US Jobs Report: August Overview
Investing.com — The US economy added fewer jobs than anticipated in August but showed an improvement from a heavily revised July figure, according to Labor Department data.
Nonfarm payrolls increased by 142,000 in August, compared to a downwardly revised 89,000 in July. Economists had predicted an increase of 164,000, up from the initial July estimate of 114,000.
The unemployment rate stood at 4.2%, down from 4.3% in July and consistent with expectations. Average hourly earnings grew by 0.4% after a 0.1% decrease in July.
Analysts at Vital Knowledge commented, “The August jobs report isn’t as bad as feared, but it’s still pretty soft.”
Leading up to this report, data indicated that US private employers hired the fewest workers since 2021 and job openings reached a 3-1/2-year low in July. However, a decrease in jobless claims and growth in services sector activity somewhat alleviated concerns over the labor market.
The nonfarm payrolls data is likely to influence Federal Reserve Chair Jerome Powell’s strategy moving forward. In August, Powell noted the need to adjust monetary policy amid potential job market risks.
Similar sentiments were echoed by other Fed officials. San Francisco Fed President Mary Daly warned that overly tight monetary policy could further slow down US employment.

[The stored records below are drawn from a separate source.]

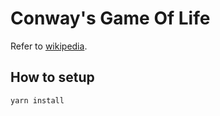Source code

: # Conway's Game Of Life
Refer to [wikipedia](https://en.wikipedia.org/wiki/Conway%27s_Game_of_Life).

## How to setup
```
yarn install
```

According to CME Group’s FedWatch Tool, analysts largely expect the Fed to reduce borrowing costs at its upcoming meeting on September 17-18, with current interest rates at a 23-year high between 5.25% to 5.5%.
Following the report, expectations for a deeper 50 basis-point rate cut increased, although analysts from Evercore ISI cautioned that Powell might settle for a 25 basis-point reduction instead.
In market reactions, the rate-sensitive 2-year Treasury yield declined while the 10-year yield recovered earlier losses, leading to a steepening of the yield curve. Stock markets on Wall Street opened mixed, with the US dollar index rising against a basket of currencies.